D. Marie a annoncé la généralisation de l’ENT dans 2 ans à tout le département, précisant qu’il n’y aurait alors plus besoin du 2e jeu de livres. Cela pose la question de l’équipement informatique et de l’accès internet à domicile, qui n’est pas encore le cas pour tous les élèves.
Sur ce sujet comme sur tous les autres, toutes les décisions semblent prises sans avoir jamais consulté les premiers concernés, les enseignants, mais en étroite collaboration avec le Rectorat.

Clés USB

Le programme « clés USB » (1 millions d’euros) a été lancé il y a 2 ans sans concertation, sur une proposition et une mise en oeuvre du CRDP. Dès que nous en avions eu connaissance, nous avions pointé les problèmes : risque de perte/vol, transmission de virus, problème de l’équipement informatique au domicile...

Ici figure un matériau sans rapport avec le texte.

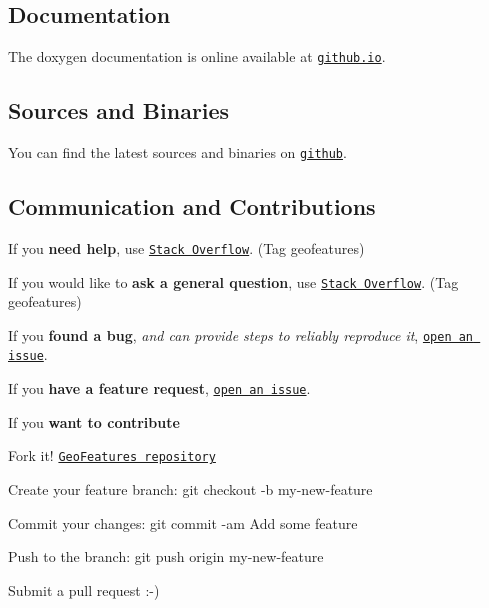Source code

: \subsection*{Documentation}

The doxygen documentation is online available at \href{http://tonystone.github.io/geofeatures}{\tt github.\+io}.

\subsection*{Sources and Binaries}

You can find the latest sources and binaries on \href{https://github.com/tonystone/geofeatures}{\tt github}.

\subsection*{Communication and Contributions}


\begin{DoxyItemize}
\item If you {\bfseries need help}, use \href{http://stackoverflow.com/questions/tagged/geofeatures}{\tt Stack Overflow}. (Tag \textquotesingle{}geofeatures\textquotesingle{})
\item If you would like to {\bfseries ask a general question}, use \href{http://stackoverflow.com/questions/tagged/geofeatures}{\tt Stack Overflow}. (Tag \textquotesingle{}geofeatures\textquotesingle{})
\item If you {\bfseries found a bug}, {\itshape and can provide steps to reliably reproduce it}, \href{https://github.com/tonystone/geofeatures/issues}{\tt open an issue}.
\item If you {\bfseries have a feature request}, \href{https://github.com/tonystone/geofeatures/issues}{\tt open an issue}.
\item If you {\bfseries want to contribute}
\begin{DoxyItemize}
\item Fork it! \href{https://github.com/tonystone/geofeatures}{\tt Geo\+Features repository}
\item Create your feature branch\+: {\ttfamily git checkout -\/b my-\/new-\/feature}
\item Commit your changes\+: {\ttfamily git commit -\/am \textquotesingle{}Add some feature\textquotesingle{}}
\item Push to the branch\+: {\ttfamily git push origin my-\/new-\/feature}
\item Submit a pull request \+:-\/)
\end{DoxyItemize}
\end{DoxyItemize}

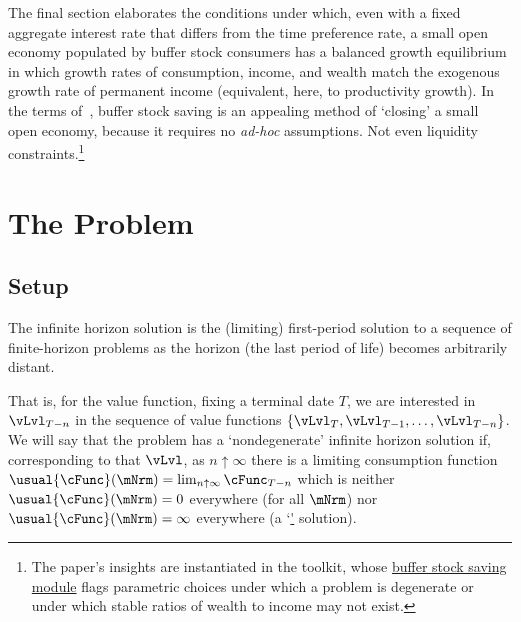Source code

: \documentclass[BufferStockTheory]{subfiles}
\begin{document}
The final section elaborates the conditions under which, even with a fixed aggregate interest rate that differs from the time preference rate, a small open economy populated by buffer stock consumers has a balanced growth equilibrium in which growth rates of consumption, income, and wealth match the exogenous growth rate of permanent income (equivalent, here, to productivity growth). In the terms of~\cite{schmitt2003closing}, buffer stock saving is an appealing method of `closing' a small open economy, because it requires no \textit{ad-hoc} assumptions.  Not even liquidity constraints.\footnote{The paper's insights are instantiated in the {\ARKurl} toolkit, whose \href{https://hark.readthedocs.io/en/stable/reference/ConsumptionSaving/ConsIndShockModel.html}{buffer stock saving module} flags parametric choices under which a problem is degenerate or under which stable ratios of wealth to income may not exist.}


\hypertarget{The-Problem}{}
\section{The Problem}
\subsection{Setup}\label{subsec:Setup}

The infinite horizon solution is the (limiting) first-period solution to a sequence of finite-horizon problems as the horizon (the last period of life) becomes arbitrarily distant.

\hypertarget{sensible}{}\hypertarget{useful}{}
That is, for the value function, fixing a terminal date $T$,  we are interested in $\vLvl_{T-n}$ in the sequence of value functions $\{\vLvl_{T},\vLvl_{T-1},\ldots,\vLvl_{T-n}\}$.  We will say that the problem has a `nondegenerate' infinite horizon solution if, corresponding to that $\vLvl$, as $n \uparrow \infty$ there is a limiting consumption function $\usual{\cFunc}(\mNrm) = \lim_{n \uparrow \infty} \cFunc_{T-n}$ which is neither $\usual{\cFunc}(\mNrm)=0$ everywhere (for all $\mNrm$) nor $\usual{\cFunc}(\mNrm)=\infty$ everywhere (a `\hyperlink{sensible}' solution).
\end{document}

Le programme avait malgré tout été reconduit à la rentrée 2011, et il a maintenant été stoppé, suite à une évaluation, selon D. Marie, évaluation dont nous n’avons pas eu connaissance. D. Marie a précisé que certains collèges auraient souhaité que l’opération se poursuive.

Agendas

Nous nous sommes interrogés sur l’arrêt de la fourniture d’agendas pour les élèves de 6e, qui semblaient pourtant être utilisés.

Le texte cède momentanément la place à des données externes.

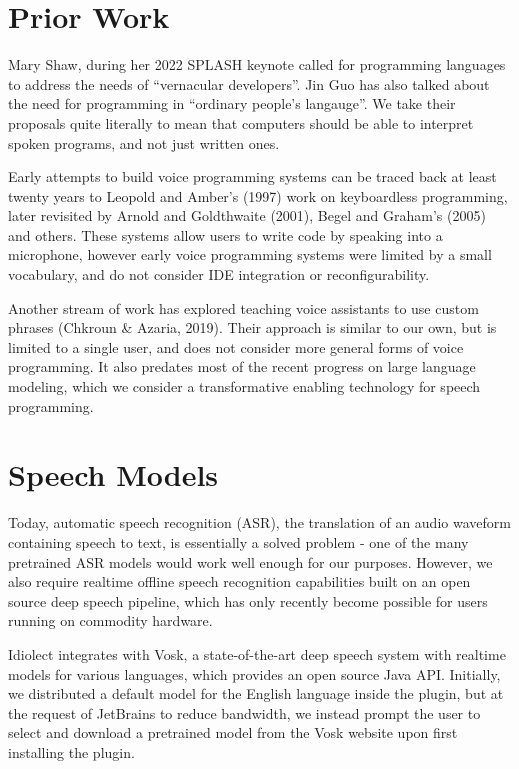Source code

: \documentclass[conference]{IEEEtran}
\begin{document}
\section{Prior Work}

Mary Shaw, during her 2022 SPLASH keynote called for programming languages to address the needs of ``vernacular developers''. Jin Guo has also talked about the need for programming in ``ordinary people's langauge''. We take their proposals quite literally to mean that computers should be able to interpret spoken programs, and not just written ones.

Early attempts to build voice programming systems can be traced back at least twenty years to Leopold and Amber's (1997) work on keyboardless programming, later revisited by Arnold and Goldthwaite (2001), Begel and Graham's (2005) and others. These systems allow users to write code by speaking into a microphone, however early voice programming systems were limited by a small vocabulary, and do not consider IDE integration or reconfigurability.

Another stream of work has explored teaching voice assistants to use custom phrases (Chkroun \& Azaria, 2019). Their approach is similar to our own, but is limited to a single user, and does not consider more general forms of voice programming. It also predates most of the recent progress on large language modeling, which we consider a transformative enabling technology for speech programming.

\section{Speech Models}

Today, automatic speech recognition (ASR), the translation of an audio waveform containing speech to text, is essentially a solved problem - one of the many pretrained ASR models would work well enough for our purposes. However, we also require realtime offline speech recognition capabilities built on an open source deep speech pipeline, which has only recently become possible for users running on commodity hardware.

Idiolect integrates with Vosk, a state-of-the-art deep speech system with realtime models for various languages, which provides an open source Java API. Initially, we distributed a default model for the English language inside the plugin, but at the request of JetBrains to reduce bandwidth, we instead prompt the user to select and download a pretrained model from the Vosk website upon first installing the plugin.
\end{document}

D. Marie nous a affirmé que les principaux avaient été consultés et avaient conclu que la plupart des élèves n’utilisaient pas leur agenda. Là encore, difficile de vérifier, faute de rapport clair.

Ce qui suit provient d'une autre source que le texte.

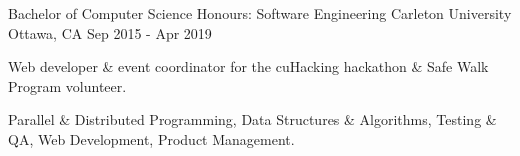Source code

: 
\begin{cventries}
	\cventry
		{Bachelor of Computer Science Honours: Software Engineering}
		{Carleton University}
		{Ottawa, CA}
		{Sep 2015 - Apr 2019}
		{\begin{cvitems}
			\item Web developer \& event coordinator for the cuHacking hackathon \& Safe Walk Program volunteer.
			\item Parallel \& Distributed Programming, Data Structures \& Algorithms, Testing \& QA, Web Development, Product Management.
		\end{cvitems}}
\end{cventries}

D. Marie a ajouté que les cahiers de textes numériques pouvaient être utilisés. Cela va à l’encontre de la circulaire sur le cahier de texte numérique : cf : http://www.education.gouv.fr/cid53060/mene1020076c.html

Objets confectionnés

Nous nous sommes interrogés sur la possibilité de continuer à confectionner des objets avec les élèves, en technologie.
D. Marie a précisé qu’il s’agissait d’une dotation spécifique et non forfaitaire, versée uniquement si elle est utilisée et si elle est demandée par les collèges.

Maillage territorial

D. Marie a expliqué que des réflexions existaient depuis des années sur certains très petits collèges urbains (moins de 300 voire moins de 200 élèves), au Havre et sur les Hauts de Rouen, expliquant que dans les très petites structures l’offre pédagogique ne peut être aussi variée. Aucune modification de la carte scolaire n’est toutefois précisément à l’étude à court terme.
L’an prochain la masse salariale va rester la même au niveau des agents territoriaux exerçant dans les collèges (1100 agents TOS).
 
Convention collège/département

D. Marie s’est défendu de toute volonté d’ingérence dans la pédagogie des collèges, comme pouvait le laisser penser la formulation de l’article 8 de la convention collège/département. Il a précisé toutefois qu’une reformulation pourra être envisagée pour les prochaines années, mais qu’il n’est pas question de modifier les nombreuses conventions déjà signées.

Les dotations de fonctionnement

D. Marie a rappelé que ces dotations ont augmenté de 45% depuis l’arrivée de majorité actuelle, soit en moyenne 6,5% par an. En fait, cette hausse a été réalisée dans les toutes premières années, mais stagne depuis plusieurs années.

D. Marie a précisé que la remise à plat de la dotation de fonctionnement n’était pas prévue. Il a souligné qu’il n’était pas normal que des établissements aient des fonds de réserve très élevés : « il y a une logique à ce qu’au-dessus d’un certain seuil, on commence par prendre dans les réserves ». Faute d’information sur les fonds de réserve des collèges, il est difficile de porter une appréciation sur cette affirmation.

Conseil des collégiens

D. Marie a précisé que le conseil des collégiens continue de fonctionner. Nous nous sommes interrogés sur le coût important des déplacements des collégiens, que des taxis viennent chercher individuellement. D. Marie a répondu qu’on ne pouvait organiser de ramassage en car.